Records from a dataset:
-*-*-
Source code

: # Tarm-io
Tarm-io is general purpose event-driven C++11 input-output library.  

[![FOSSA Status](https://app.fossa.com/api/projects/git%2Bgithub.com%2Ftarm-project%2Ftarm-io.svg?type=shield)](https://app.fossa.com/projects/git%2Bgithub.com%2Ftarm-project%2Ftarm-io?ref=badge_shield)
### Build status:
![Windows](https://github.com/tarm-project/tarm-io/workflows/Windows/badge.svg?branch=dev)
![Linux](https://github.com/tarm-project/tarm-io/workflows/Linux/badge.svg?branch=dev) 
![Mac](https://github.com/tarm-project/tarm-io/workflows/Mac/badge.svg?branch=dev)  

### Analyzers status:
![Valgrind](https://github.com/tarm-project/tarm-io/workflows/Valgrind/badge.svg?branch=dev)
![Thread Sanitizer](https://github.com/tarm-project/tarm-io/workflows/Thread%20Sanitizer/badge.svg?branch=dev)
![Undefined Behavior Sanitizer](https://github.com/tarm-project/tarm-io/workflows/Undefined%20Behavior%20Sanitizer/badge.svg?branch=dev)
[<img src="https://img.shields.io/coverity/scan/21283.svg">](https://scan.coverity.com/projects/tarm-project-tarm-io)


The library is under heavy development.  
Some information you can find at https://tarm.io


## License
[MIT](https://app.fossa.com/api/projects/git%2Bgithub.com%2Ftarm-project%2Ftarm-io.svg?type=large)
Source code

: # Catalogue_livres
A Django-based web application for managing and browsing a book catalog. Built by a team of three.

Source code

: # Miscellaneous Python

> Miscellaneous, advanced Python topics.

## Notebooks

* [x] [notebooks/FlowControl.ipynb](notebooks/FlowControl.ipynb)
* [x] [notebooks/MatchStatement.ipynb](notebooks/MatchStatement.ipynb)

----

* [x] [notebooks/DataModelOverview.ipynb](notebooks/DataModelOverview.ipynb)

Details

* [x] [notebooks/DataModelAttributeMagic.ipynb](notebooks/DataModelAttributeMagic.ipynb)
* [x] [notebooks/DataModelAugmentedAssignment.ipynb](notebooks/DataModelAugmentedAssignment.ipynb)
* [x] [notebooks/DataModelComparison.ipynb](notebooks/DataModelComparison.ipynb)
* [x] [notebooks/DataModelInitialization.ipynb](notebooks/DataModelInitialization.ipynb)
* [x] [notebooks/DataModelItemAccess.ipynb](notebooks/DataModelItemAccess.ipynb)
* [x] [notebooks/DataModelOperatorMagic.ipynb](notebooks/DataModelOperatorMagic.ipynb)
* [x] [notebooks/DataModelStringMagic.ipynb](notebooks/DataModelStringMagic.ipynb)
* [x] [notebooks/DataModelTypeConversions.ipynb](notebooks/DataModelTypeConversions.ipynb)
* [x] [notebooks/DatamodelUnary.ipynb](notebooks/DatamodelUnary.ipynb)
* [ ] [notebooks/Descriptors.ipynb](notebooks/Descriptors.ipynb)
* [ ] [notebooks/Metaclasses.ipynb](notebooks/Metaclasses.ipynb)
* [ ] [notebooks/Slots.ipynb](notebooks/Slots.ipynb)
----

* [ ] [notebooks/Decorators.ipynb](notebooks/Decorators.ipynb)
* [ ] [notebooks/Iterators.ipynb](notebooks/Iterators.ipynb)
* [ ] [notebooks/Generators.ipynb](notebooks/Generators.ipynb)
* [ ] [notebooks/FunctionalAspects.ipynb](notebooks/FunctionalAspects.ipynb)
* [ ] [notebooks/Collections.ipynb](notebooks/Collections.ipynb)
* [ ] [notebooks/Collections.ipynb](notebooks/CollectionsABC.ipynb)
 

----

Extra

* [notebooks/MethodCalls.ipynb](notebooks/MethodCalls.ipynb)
-*-*-
With the line containing "Tarm-io is general" as the last one, please set down exactly the lines of the records above from their very first line, and nothing more.

Solution below.
Source code

: # Tarm-io
Tarm-io is general purpose event-driven C++11 input-output library.  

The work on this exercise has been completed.